Но еще и в «золотую осень» православного средневековья, может быть и
незнакомые с Иустином Мучеником, русские и молдавские иконописцы не стеснялись
на фресках соборов писать лики дохристианских философов. Может, и на иконах
Воскресения Христова они видели и писали не только ветхозаветных праведников, но
и всех, заслуживших блаженство «алчбой и жаждой правды». Ведь, как писал ап.
Павел, Бог «есть Спаситель всех человеков, а наипаче верных» (1 Тим. 4,10). Ведь
Бог «хочет, чтобы все люди спаслись и достигли познания истины» (1 Тим. 2,3-4).

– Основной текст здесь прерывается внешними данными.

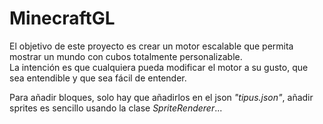 # MinecraftGL
El objetivo de este proyecto es crear un motor escalable que permita mostrar un mundo con cubos totalmente personalizable.<br>
La intención es que cualquiera pueda modificar el motor a su gusto, que sea entendible y que sea fácil de entender.

Para añadir bloques, solo hay que añadirlos en el json <i>"tipus.json"</i>, añadir sprites es sencillo usando la clase <i>SpriteRenderer</i>...
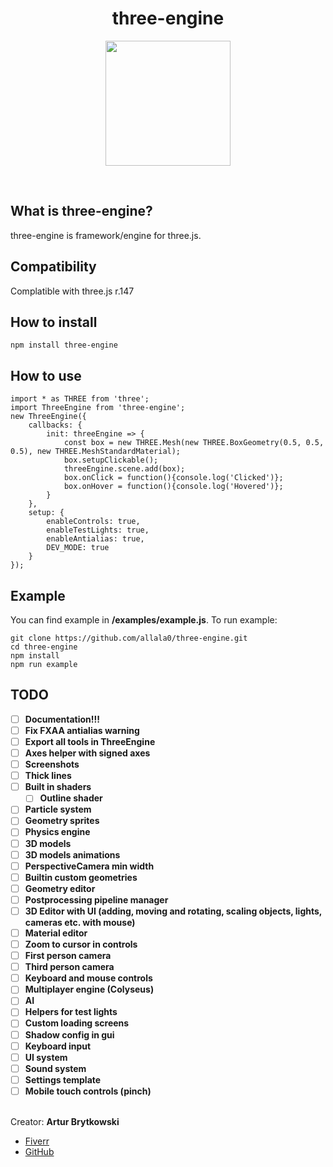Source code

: <h1 align="center"><b>three-engine</b></h1>
<p align="center">
    <img src="https://global.discourse-cdn.com/standard17/uploads/threejs/optimized/2X/e/e4f86d2200d2d35c30f7b1494e96b9595ebc2751_2_1016x1024.png" style="width: 200px;">
</p>
<br>

## What is <b>three-engine</b>?
three-engine is framework/engine for three.js.

## Compatibility
Complatible with three.js r.147

## How to install
    npm install three-engine

## How to use
    import * as THREE from 'three';
    import ThreeEngine from 'three-engine';
    new ThreeEngine({
        callbacks: {
            init: threeEngine => {
                const box = new THREE.Mesh(new THREE.BoxGeometry(0.5, 0.5, 0.5), new THREE.MeshStandardMaterial);
                box.setupClickable();
                threeEngine.scene.add(box);
                box.onClick = function(){console.log('Clicked')};
                box.onHover = function(){console.log('Hovered')};
            }
        },
        setup: {
            enableControls: true,
            enableTestLights: true,
            enableAntialias: true,
            DEV_MODE: true
        }
    });

## Example

You can find example in <b>/examples/example.js</b>.
To run example:

    git clone https://github.com/allala0/three-engine.git
    cd three-engine
    npm install
    npm run example

## TODO
- [ ] **Documentation!!!**
- [ ] **Fix FXAA antialias warning**
- [ ] **Export all tools in ThreeEngine**
- [ ] **Axes helper with signed axes**
- [ ] **Screenshots**
- [ ] **Thick lines**
- [ ] **Built in shaders**
    - [ ] **Outline shader**
- [ ] **Particle system**
- [ ] **Geometry sprites**
- [ ] **Physics engine**
- [ ] **3D models**
- [ ] **3D models animations**
- [ ] **PerspectiveCamera min width**
- [ ] **Builtin custom geometries**
- [ ] **Geometry editor**
- [ ] **Postprocessing pipeline manager**
- [ ] **3D Editor with UI (adding, moving and rotating, scaling objects, lights, cameras etc. with mouse)**
- [ ] **Material editor**
- [ ] **Zoom to cursor in controls**
- [ ] **First person camera**
- [ ] **Third person camera**
- [ ] **Keyboard and mouse controls**
- [ ] **Multiplayer engine (Colyseus)**
- [ ] **AI**
- [ ] **Helpers for test lights**
- [ ] **Custom loading screens**
- [ ] **Shadow config in gui**
- [ ] **Keyboard input**
- [ ] **UI system**
- [ ] **Sound system**
- [ ] **Settings template**
- [ ] **Mobile touch controls (pinch)**

<br>
Creator: <b>Artur Brytkowski</b> 
<br>

 - <a target="_blank" href="https://www.fiverr.com/arturbrytkowski">Fiverr</a>
 - <a target="_blank" href="https://github.com/allala0">GitHub</a>
 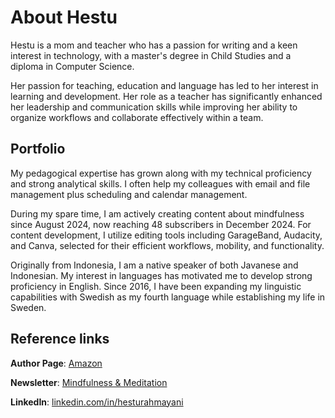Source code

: # About Hestu 
Hestu is a mom and teacher who has a passion for writing and a keen interest in technology, with a master's degree in Child Studies and a diploma in Computer Science.

Her passion for teaching, education and language has led to her interest in learning and development. Her role as a teacher has significantly enhanced her leadership and communication skills while improving her ability to organize workflows and collaborate effectively within a team.

## Portfolio
My pedagogical expertise has grown along with my technical proficiency and strong analytical skills. I often help my colleagues with email and file management plus scheduling and calendar management. 

During my spare time, I am actively creating content about mindfulness since August 2024, now reaching 48 subscribers in December 2024. For content development, I utilize editing tools including GarageBand, Audacity, and Canva, selected for their efficient workflows, mobility, and functionality. 

Originally from Indonesia, I am a native speaker of both Javanese and Indonesian. My interest in languages has motivated me to develop strong proficiency in English. Since 2016, I have been expanding my linguistic capabilities with Swedish as my fourth language while establishing my life in Sweden.

## Reference links
**Author Page**: [Amazon](https://www.amazon.com/author/hestuskrivero) 

**Newsletter**: [Mindfulness & Meditation](https://mindfulexploration.substack.com) 

**LinkedIn**: [linkedin.com/in/hesturahmayani](https://linkedin.com/in/hesturahmayani)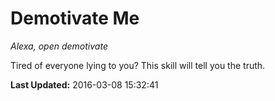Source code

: # Demotivate Me
*Alexa, open demotivate*

Tired of everyone lying to you? This skill will tell you the truth.

**Last Updated:** 2016-03-08 15:32:41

Как само Пришествие в мир Слова означает суд, состоящий в том, что то, что было
от света, — приняло Свет, потянулось к Нему и просветлилось, а те, чьи дела были
злы, возненавидели Его (Ин. 3,19-21), — так не только в этическом, но и в
познавательном плане обретение полноты Истины необходимо «судит» все остальные
человеческие мнения. «Истинное Слово, когда Оно пришло, показало, что не все
мнения и не все учения хороши, но одни худы, а другие хороши» (святой Иустин
Мученик).
То, что казалось почти неразрешимым, равнодоказательным; что обладало,
казалось бы, одинаковым достоинством полуистины-полулжи — при свете Истины,
воссиявшей в сумерках безблагодатного богоискания, оказалось совсем не столь
равнозначным. Усталая релятивистская мудрость дохристианского мира оказалась
освещенной Солнцем Правды — Христом. И все сразу стало иным. <…>
То, что выдерживало сравнение со Светом, выявляло свое родство с Ним, —
соединялось с Ним, и принималось Церковью.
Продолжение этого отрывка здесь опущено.